The first chapter talks about Al Gore and how his Presidential campaign losses were destiny, and if he had not lost, he would not have gone on to do the projects he did.  Berg implies that Gore would not have been as green if he had been President.  I don't know about that.  It can never be disproven, of course, but the fact is that Gore has been a proponent of environmental concerns for a long time now.  I remember reading about things he was doing back when I was a kid and really into 50 Simple Things Kids Can Do to Save the Earth.  I would argue that Al Gore's green-ness has nothing to do with what happened in 2000 or 2004.

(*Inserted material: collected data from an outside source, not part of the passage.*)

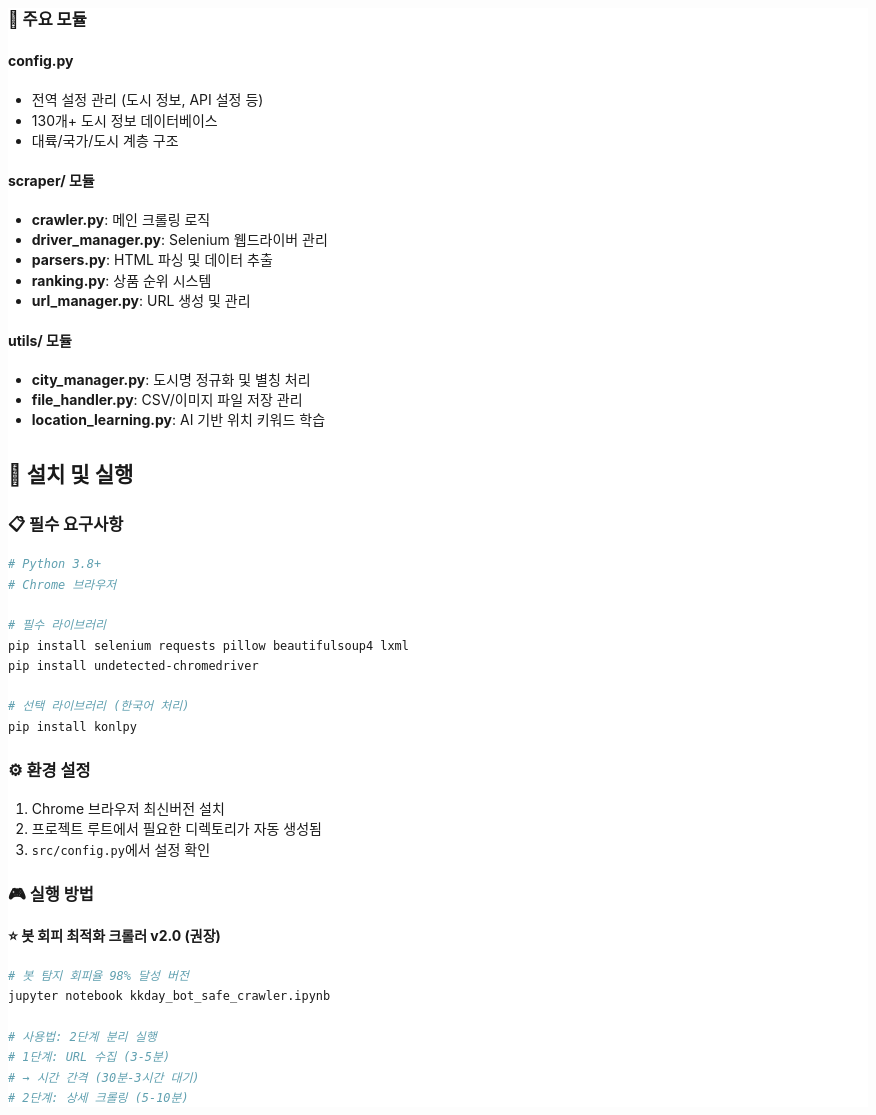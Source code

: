 ### 🔧 주요 모듈

#### **config.py**
- 전역 설정 관리 (도시 정보, API 설정 등)
- 130개+ 도시 정보 데이터베이스
- 대륙/국가/도시 계층 구조

#### **scraper/ 모듈**
- **crawler.py**: 메인 크롤링 로직
- **driver_manager.py**: Selenium 웹드라이버 관리
- **parsers.py**: HTML 파싱 및 데이터 추출
- **ranking.py**: 상품 순위 시스템
- **url_manager.py**: URL 생성 및 관리

#### **utils/ 모듈**
- **city_manager.py**: 도시명 정규화 및 별칭 처리
- **file_handler.py**: CSV/이미지 파일 저장 관리
- **location_learning.py**: AI 기반 위치 키워드 학습

## 🚀 설치 및 실행

### 📋 필수 요구사항
```bash
# Python 3.8+
# Chrome 브라우저

# 필수 라이브러리
pip install selenium requests pillow beautifulsoup4 lxml
pip install undetected-chromedriver

# 선택 라이브러리 (한국어 처리)
pip install konlpy
```

### ⚙️ 환경 설정
1. Chrome 브라우저 최신버전 설치
2. 프로젝트 루트에서 필요한 디렉토리가 자동 생성됨
3. `src/config.py`에서 설정 확인

### 🎮 실행 방법

#### ⭐ **봇 회피 최적화 크롤러 v2.0 (권장)**
```bash
# 봇 탐지 회피율 98% 달성 버전
jupyter notebook kkday_bot_safe_crawler.ipynb

# 사용법: 2단계 분리 실행
# 1단계: URL 수집 (3-5분)
# → 시간 간격 (30분-3시간 대기)
# 2단계: 상세 크롤링 (5-10분)
```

Berg does make a good point about how people tend to think in terms of "cleaning up", rather than preventing a mess.  Especially when it comes to the environment.  It would be better if we could change our focus and prevent the types of crises we get ourselves into, but, alas.  We are who we are.  Berg loses me when he moves on to say that our negative thoughts contribute to global warming, because they somehow rearrange or change atoms into pollution and that if we gave off only positive energy, atoms would become beautiful things like roses.  As I understand it, atoms are atoms.  They are basic and can't be changed from one thing to another.  I have a really hard time with that concept.  People would need to have the power of G-d for that to work.

He uses a lot of observations of word similarities to bolster his arguments.  I don't know enough Hebrew to know if these hold any water.  Adam...atom.  Wholeness...holiness.  They're useful pneumonic devices, but pretty weak evidence.

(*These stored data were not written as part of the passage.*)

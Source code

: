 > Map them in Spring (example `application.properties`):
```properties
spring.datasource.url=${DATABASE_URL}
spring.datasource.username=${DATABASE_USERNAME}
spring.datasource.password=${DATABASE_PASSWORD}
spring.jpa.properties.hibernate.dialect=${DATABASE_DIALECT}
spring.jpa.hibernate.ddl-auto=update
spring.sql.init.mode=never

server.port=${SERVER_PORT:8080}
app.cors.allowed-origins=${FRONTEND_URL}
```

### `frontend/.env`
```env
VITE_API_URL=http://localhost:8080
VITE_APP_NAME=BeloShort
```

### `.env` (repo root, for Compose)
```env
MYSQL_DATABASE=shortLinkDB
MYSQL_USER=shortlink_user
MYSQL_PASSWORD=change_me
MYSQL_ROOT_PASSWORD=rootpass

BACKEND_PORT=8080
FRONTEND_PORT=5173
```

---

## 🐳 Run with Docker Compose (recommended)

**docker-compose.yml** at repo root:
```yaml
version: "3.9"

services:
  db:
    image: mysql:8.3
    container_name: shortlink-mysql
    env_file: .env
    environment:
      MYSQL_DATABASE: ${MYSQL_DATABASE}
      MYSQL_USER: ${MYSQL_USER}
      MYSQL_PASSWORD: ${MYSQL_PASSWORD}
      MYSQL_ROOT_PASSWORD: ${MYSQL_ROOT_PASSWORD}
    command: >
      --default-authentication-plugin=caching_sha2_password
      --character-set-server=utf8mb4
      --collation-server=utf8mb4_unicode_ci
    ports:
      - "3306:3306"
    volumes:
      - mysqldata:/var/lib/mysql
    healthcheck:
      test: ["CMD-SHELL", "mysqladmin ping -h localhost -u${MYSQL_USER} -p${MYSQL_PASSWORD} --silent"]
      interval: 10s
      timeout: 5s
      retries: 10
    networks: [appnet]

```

Lest it sound like I disagree with everything Berg says, or that I read the entire book cynically, I do agree with some of what's written in chapter 3.  I agree that G-d manifests himself in nature, and that we needn't look to the Heavens to find G-d; we can look to the mountains and the trees.  Berg also talks about how everything is interconnected, which makes sense when you're talking about pollution from the United States having an effect on Southeast Asia.  I'm not as willing to believe that lies and disrespect can cause an earthquake.  I think Sharon Stone tried to say something like that recently, and it didn't go over too well.

In the end, I did not finish the book.  I got to chapter 4 and realized that it doesn't apply to what I'm interested in studying, so it's on the shelf.  I'll finish it someday, maybe.